En cas de loyer impayé, si le montant dû est inférieur à 5.000 € et en l'absence de clause résolutoire dans le contrat de bail, vous devez entamer des démarches amiables. Avant toute saisine du juge, vous devez faire appel à un conciliateur de justice ou un médiateur civil. Vous pourrez ainsi tenter de trouver un accord de paiement avec votre locataire. En cas d’échec, la procédure judiciaire pourra être entamée.
Étape 2 : réclamation du paiement au garant
Dans un deuxième temps, vous pouvez ensuite activer votre garantie des loyers, s'il s'agit d'un impayé. Celle-ci peut-être :
- Une assurance garantie des loyers impayés ;
- la personne qui s'est portée caution du locataire ;
- La garantie d'Action Logement appelée garantie visale. Celle-ci doit être actionnée dans les 30 jours de l'impayé.
La réclamation du paiement au garant peut se faire dès le premier impayé.
Étape 3 : information des organismes d’aide au logement
Si le locataire, dans le cadre de son loyer, bénéficie d'une aide au logement par la CAF ou la MSA, tout impayé doit leur être signalé. Il existe un montant à partir duquel cette déclaration doit être faite :
- si l’aide vous est directement versé en tant que propriétaire, L'impayé doit atteindre deux fois le loyer net, sans charges locatives, aide déduite ;
- si l'aide est directement versée au locataire, l'impayé doit atteindre deux fois le loyer net, sans charges locatives.
☝️ Bon à savoir : en l'absence d'information d'un impayé, le bailleur encourt une amende de 7.728 €.

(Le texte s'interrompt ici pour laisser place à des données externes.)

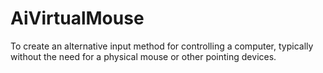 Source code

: # AiVirtualMouse
To create an alternative input method for controlling a computer, typically without the need for a physical mouse or other pointing devices.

Étape 4 : délivrance d’un commandement de quitter les lieux
La délivrance d'un commandement de quitter les lieux peut intervenir soit en l'application d'une clause résolutoire figurant au bail, soit, en absence de clause résolutoire, après une décision du juge des contentieux de la protection.
☝️ Bon à savoir : la nouvelle loi sur l’expulsion d’un logement impose que tous les baux signés à compter du 27 juillet 2023 contiennent obligatoirement une clause résolutoire de plein droit. Cette dernière s’applique au paiement des loyers, des charges et à la constitution d’un dépôt de garantie.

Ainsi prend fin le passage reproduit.